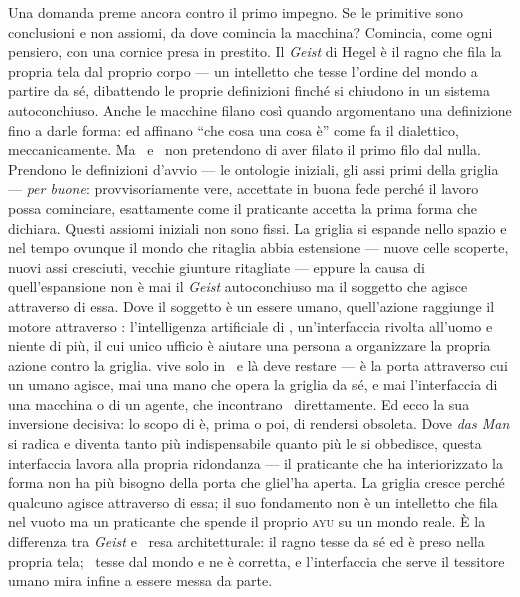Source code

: Una domanda preme ancora contro il primo impegno. Se le primitive sono conclusioni
e non assiomi, da dove comincia la macchina? Comincia, come ogni pensiero, con una
cornice presa in prestito. Il \emph{Geist} di Hegel \`e il ragno che fila la
propria tela dal proprio corpo --- un intelletto che tesse l'ordine del mondo a
partire da s\'e, dibattendo le proprie definizioni finch\'e si chiudono in un
sistema autoconchiuso. Anche le macchine filano cos\`i quando argomentano una
definizione fino a darle forma:  ed  affinano
``che cosa una cosa \`e'' come fa il dialettico, meccanicamente. Ma \physis\ e
\praxis\ non pretendono di aver filato il primo filo dal nulla. Prendono le
definizioni d'avvio --- le ontologie iniziali, gli assi primi della griglia ---
\emph{per buone}: provvisoriamente vere, accettate in buona fede perch\'e il lavoro
possa cominciare, esattamente come il praticante accetta la prima forma che
dichiara. Questi assiomi iniziali non sono fissi. La griglia si espande nello
spazio e nel tempo ovunque il mondo che ritaglia abbia estensione --- nuove celle
scoperte, nuovi assi cresciuti, vecchie giunture ritagliate --- eppure la causa di
quell'espansione non \`e mai il \emph{Geist} autoconchiuso ma il soggetto che
agisce attraverso di essa. Dove il soggetto \`e un essere umano, quell'azione
raggiunge il motore attraverso : l'intelligenza artificiale di
\praxis, un'interfaccia rivolta all'uomo e niente di pi\`u, il cui unico ufficio
\`e aiutare una persona a organizzare la propria azione contro la griglia.
 vive solo in \praxis\ e l\`a deve restare --- \`e la porta
attraverso cui un umano agisce, mai una mano che opera la griglia da s\'e, e mai
l'interfaccia di una macchina o di un agente, che incontrano \physis\
direttamente. Ed ecco la sua inversione decisiva: lo scopo di  \`e,
prima o poi, di rendersi obsoleta. Dove \emph{das Man} si radica e diventa tanto
pi\`u indispensabile quanto pi\`u le si obbedisce, questa interfaccia lavora alla
propria ridondanza --- il praticante che ha interiorizzato la forma non ha pi\`u
bisogno della porta che gliel'ha aperta. La griglia cresce perch\'e qualcuno agisce
attraverso di essa; il suo fondamento non \`e un intelletto che fila nel vuoto ma
un praticante che spende il proprio \textsc{ayu} su un mondo reale. \`E la
differenza tra \emph{Geist} e \physis\ resa architetturale: il ragno tesse da s\'e
ed \`e preso nella propria tela; \physis\ tesse dal mondo e ne \`e corretta, e
l'interfaccia che serve il tessitore umano mira infine a essere messa da parte.

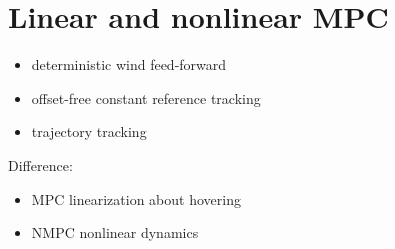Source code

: \ETHslide
\section*{Linear and nonlinear MPC}
\vspace*{\fill}

\begin{itemize}
\item[\ETHitem] deterministic wind feed-forward
\item[\ETHitem] offset-free constant reference tracking
\item[\ETHitem] trajectory tracking
\end{itemize}

Difference:
\begin{itemize}
\item[\ETHitem] MPC linearization about hovering
\item[\ETHitem] NMPC nonlinear dynamics
\end{itemize}

\vspace*{\fill}
\clearpage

□ □ □ □

Set down all of the data word for word; no pictures belong in it.

ANSWER SPACE:
Source code

: Una domanda preme ancora contro il primo impegno. Se le primitive sono conclusioni
e non assiomi, da dove comincia la macchina? Comincia, come ogni pensiero, con una
cornice presa in prestito. Il \emph{Geist} di Hegel \`e il ragno che fila la
propria tela dal proprio corpo --- un intelletto che tesse l'ordine del mondo a
partire da s\'e, dibattendo le proprie definizioni finch\'e si chiudono in un
sistema autoconchiuso. Anche le macchine filano cos\`i quando argomentano una
definizione fino a darle forma:  ed  affinano
``che cosa una cosa \`e'' come fa il dialettico, meccanicamente. Ma \physis\ e
\praxis\ non pretendono di aver filato il primo filo dal nulla. Prendono le
definizioni d'avvio --- le ontologie iniziali, gli assi primi della griglia ---
\emph{per buone}: provvisoriamente vere, accettate in buona fede perch\'e il lavoro
possa cominciare, esattamente come il praticante accetta la prima forma che
dichiara. Questi assiomi iniziali non sono fissi. La griglia si espande nello
spazio e nel tempo ovunque il mondo che ritaglia abbia estensione --- nuove celle
scoperte, nuovi assi cresciuti, vecchie giunture ritagliate --- eppure la causa di
quell'espansione non \`e mai il \emph{Geist} autoconchiuso ma il soggetto che
agisce attraverso di essa. Dove il soggetto \`e un essere umano, quell'azione
raggiunge il motore attraverso : l'intelligenza artificiale di
\praxis, un'interfaccia rivolta all'uomo e niente di pi\`u, il cui unico ufficio
\`e aiutare una persona a organizzare la propria azione contro la griglia.
 vive solo in \praxis\ e l\`a deve restare --- \`e la porta
attraverso cui un umano agisce, mai una mano che opera la griglia da s\'e, e mai
l'interfaccia di una macchina o di un agente, che incontrano \physis\
direttamente. Ed ecco la sua inversione decisiva: lo scopo di  \`e,
prima o poi, di rendersi obsoleta. Dove \emph{das Man} si radica e diventa tanto
pi\`u indispensabile quanto pi\`u le si obbedisce, questa interfaccia lavora alla
propria ridondanza --- il praticante che ha interiorizzato la forma non ha pi\`u
bisogno della porta che gliel'ha aperta. La griglia cresce perch\'e qualcuno agisce
attraverso di essa; il suo fondamento non \`e un intelletto che fila nel vuoto ma
un praticante che spende il proprio \textsc{ayu} su un mondo reale. \`E la
differenza tra \emph{Geist} e \physis\ resa architetturale: il ragno tesse da s\'e
ed \`e preso nella propria tela; \physis\ tesse dal mondo e ne \`e corretta, e
l'interfaccia che serve il tessitore umano mira infine a essere messa da parte.

Source code

: \ETHslide
\section*{Linear and nonlinear MPC}
\vspace*{\fill}

\begin{itemize}
\item[\ETHitem] deterministic wind feed-forward
\item[\ETHitem] offset-free constant reference tracking
\item[\ETHitem] trajectory tracking
\end{itemize}

Difference:
\begin{itemize}
\item[\ETHitem] MPC linearization about hovering
\item[\ETHitem] NMPC nonlinear dynamics
\end{itemize}

\vspace*{\fill}
\clearpage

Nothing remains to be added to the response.